# It's meant to be!



## YoQuiero (Apr 17, 2010)

Hi folks! As you can see in my siggy here I had plans to be getting a choc and tan little boy next month, but there's been a turn of events here! I went to see this beautiful blue merle female last night and fell utterly in love. She is the SWEETEST little dog I've ever met, truly and I can't turn her down. She's perfect for our family, she's grown up around kids, other dogs and cats and she's great with strangers, she's just shy at first. Not even mean shy, she never nips or bites or pees herself or anything. I'm SO very excited! We're heading out in about 20 minutes to go pick up her supplies from the store, HOPEFULLY I can bring her home tonight but if not it'll be this weekend that I get her. 

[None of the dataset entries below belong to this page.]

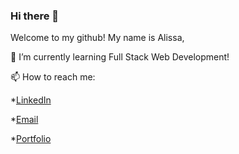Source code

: ### Hi there 👋

Welcome to my github! My name is Alissa, 

🌱 I’m currently learning Full Stack Web Development!

📫 How to reach me:

  *[LinkedIn](https://www.linkedin.com/in/alissa-champigny-b1171a1a5/)

  *[Email](achampigny4@gmail.com)

  *[Portfolio](https://achampigny4.github.io/AlissaC-ResponsivePortfolio/)



<!--
**achampigny4/achampigny4** is a ✨ _special_ ✨ repository because its `README.md` (this file) appears on your GitHub profile.

Here are some ideas to get you started:

- 🔭 I’m currently working on ...
- 🌱 I’m currently learning ...
- 👯 I’m looking to collaborate on ...
- 🤔 I’m looking for help with ...
- 💬 Ask me about ...
- 📫 How to reach me: ...
- 😄 Pronouns: ...
- ⚡ Fun fact: ...
-->
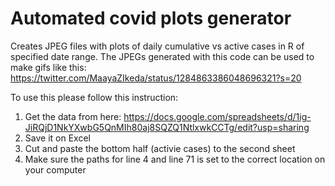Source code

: # Automated covid plots generator
Creates JPEG files with plots of daily cumulative vs active cases in R of specified date range.
The JPEGs generated with this code can be used to make gifs like this: https://twitter.com/MaayaZIkeda/status/1284863386048696321?s=20

To use this please follow this instruction:
1. Get the data from here: https://docs.google.com/spreadsheets/d/1ig-JiRQjD1NkYXwbG5QnMIh80aj8SQZQ1NtlxwkCCTg/edit?usp=sharing
2. Save it on Excel
3. Cut and paste the bottom half (activie cases) to the second sheet
4. Make sure the paths for line 4 and line 71 is set to the correct location on your computer
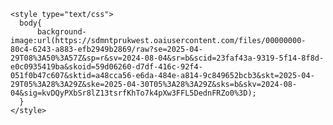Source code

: <!doctype html>
<html>
<head>

    <style type="text/css">
      body{
          background-image:url(https://sdmntprukwest.oaiusercontent.com/files/00000000-80c4-6243-a883-efb2949b2869/raw?se=2025-04-29T08%3A50%3A57Z&sp=r&sv=2024-08-04&sr=b&scid=23faf43a-9319-5f14-8f8d-e0c0935419ba&skoid=59d06260-d7df-416c-92f4-051f0b47c607&sktid=a48cca56-e6da-484e-a814-9c849652bcb3&skt=2025-04-29T05%3A28%3A29Z&ske=2025-04-30T05%3A28%3A29Z&sks=b&skv=2024-08-04&sig=kvDQyPXbSr8lZ13tsrfKhTo7k4pXw3FFL5DednFRZo0%3D);
      }
    </style>
 
</head>
<body>

</table>
</body>

</html>
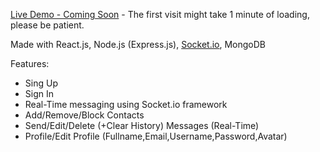 [Live Demo - Coming Soon](https://google.com) - The first visit might take 1 minute of loading, please be patient.

Made with React.js, Node.js (Express.js), [Socket.io](https://socket.io/), MongoDB

Features:

-   Sing Up
-   Sign In
-   Real-Time messaging using Socket.io framework
-   Add/Remove/Block Contacts
-   Send/Edit/Delete (+Clear History) Messages (Real-Time)
-   Profile/Edit Profile (Fullname,Email,Username,Password,Avatar)
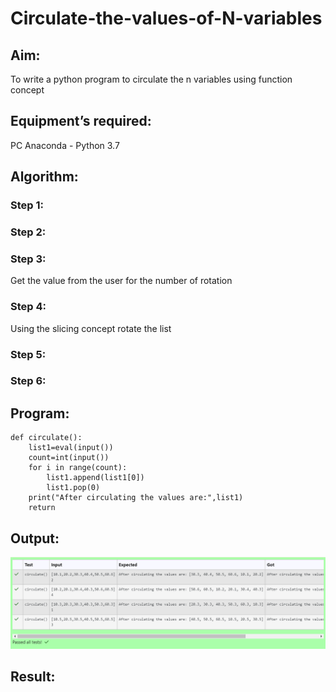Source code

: # Circulate-the-values-of-N-variables
## Aim:
To write a python program to circulate the n variables using function concept
## Equipment’s required:
PC
Anaconda - Python 3.7
## Algorithm: 
### Step 1: 
### Step 2: 
### Step 3: 
Get the value from the user for the number of rotation
### Step 4: 
Using the slicing concept rotate the list

### Step 5: 
### Step 6: 
## Program:
    def circulate():
        list1=eval(input())
        count=int(input())
        for i in range(count):
            list1.append(list1[0])
            list1.pop(0)
        print("After circulating the values are:",list1)
        return
## Output:
![OUTPUT](<Screenshot 2024-10-26 182538-1.png>)

## Result:
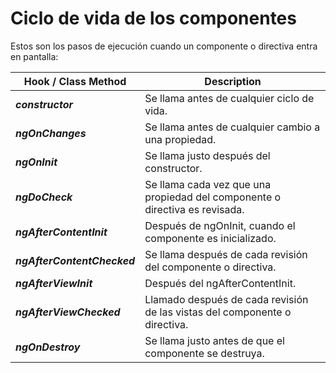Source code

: # Ciclo de vida de los componentes

Estos son los pasos de ejecución cuando un componente o directiva entra en pantalla:

| Hook / Class Method         | Description                                                                 |
| --------------------------- | --------------------------------------------------------------------------- |
| ***constructor***           | Se llama antes de cualquier ciclo de vida.                                  |
| ***ngOnChanges***           | Se llama antes de cualquier cambio a una propiedad.                         |
| ***ngOnInit***              | Se llama justo después del constructor.                                     |
| ***ngDoCheck***             | Se llama cada vez que una propiedad del componente o directiva es revisada. |
| ***ngAfterContentInit***    | Después de ngOnInit, cuando el componente es inicializado.                  |
| ***ngAfterContentChecked*** | Se llama después de cada revisión del componente o directiva.               |
| ***ngAfterViewInit***       | Después del ngAfterContentInit.                                             |
| ***ngAfterViewChecked***    | Llamado después de cada revisión de las vistas del componente o directiva.  |
| ***ngOnDestroy***           | Se llama justo antes de que el componente se destruya.                      |
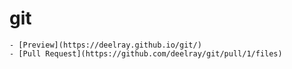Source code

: # git

    - [Preview](https://deelray.github.io/git/)
    - [Pull Request](https://github.com/deelray/git/pull/1/files)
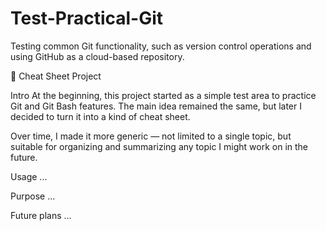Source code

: # Test-Practical-Git
Testing common Git functionality, such as version control operations and using GitHub as a cloud-based repository.

🧾 Cheat Sheet Project

Intro
At the beginning, this project started as a simple test area to practice Git and Git Bash features.
The main idea remained the same, but later I decided to turn it into a kind of cheat sheet.

Over time, I made it more generic — not limited to a single topic, but suitable for organizing and summarizing any topic I might work on in the future.


Usage ...

Purpose ...

Future plans ...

I'm so excited you guys I can't wait to finally have more to share with everyone!  I'll come back with pics the second I get her in my hands!


----------



## TripleAChihuahuas (Apr 8, 2010)

Congrats can't wait to see pictures


----------



## sandymaynard (Mar 14, 2010)

Great news congrats to you and your family!


----------



## pigeonsheep (Nov 8, 2008)

cant wait for sugar pics! ^_^


----------



## TwilightGirlKay (Nov 23, 2009)

Yeah good for you 
I can't wait to see the cutie on here


----------



## Guess (Sep 23, 2009)

Awwhh, congrats!! Can't wait for pics!! xx


----------



## YoQuiero (Apr 17, 2010)

Thank you everyone!! I went out and bought all her things I just wish I had pics to show ya'll tonight! I have to wait until Friday to get her home. It feels like forEVER!

I hope it's okay that I'm doing this but these are photos from the breeder's website of Sugar, just so I can show ya'll what she looks like  She is BEAUTIFUL.



















:cheer: :love4:


----------



## svdreamer (Feb 20, 2010)

Wow, what a beautiful girl!! Love her coloring.


----------



## YoQuiero (Apr 17, 2010)

She is a SWEETHEART let me tell you.. She lets you just hold her and give her loves, doesn't fuss at all, doesn't bark or have any bad habits to speak of.. (let's pray it stays that way too!  )


----------



## JRZL (Jul 10, 2009)

Congrats
she's loverly!


----------



## chideb (Jan 29, 2008)

Congratulations on your new family member! Sugar is adorable and will bring such happiness to your lives.


----------



## OurCheekyChihuahuas (Nov 18, 2009)

Lovely colouring. She sounds like a lovely additon and it has to be a first ive seen a MErle Chihuahua who looks to standard! Muzzle length etc lol I know how excited you are! 
Good luck


----------



## YoQuiero (Apr 17, 2010)

OurCheekyChihuahuas said:


> Lovely colouring. She sounds like a lovely additon and it has to be a first ive seen a MErle Chihuahua who looks to standard! Muzzle length etc lol I know how excited you are!
> Good luck


What do you mean about the merle chi? 

Thanks you guys!  I'm counting down the hours! Today is torture!


----------



## Guess (Sep 23, 2009)

She means most merles are poorly bred by BYB's, and as a result, are not bred to the correct breed standards. E.g, apple head, moderately short muzzle, etc.

She's quite lovely!!


----------



## rache (Nov 10, 2009)

Awww she is lovely. Shes got striking eyes.

Congrats x


----------



## OurCheekyChihuahuas (Nov 18, 2009)

YoQuiero said:


> What do you mean about the merle chi?
> 
> Thanks you guys!  I'm counting down the hours! Today is torture!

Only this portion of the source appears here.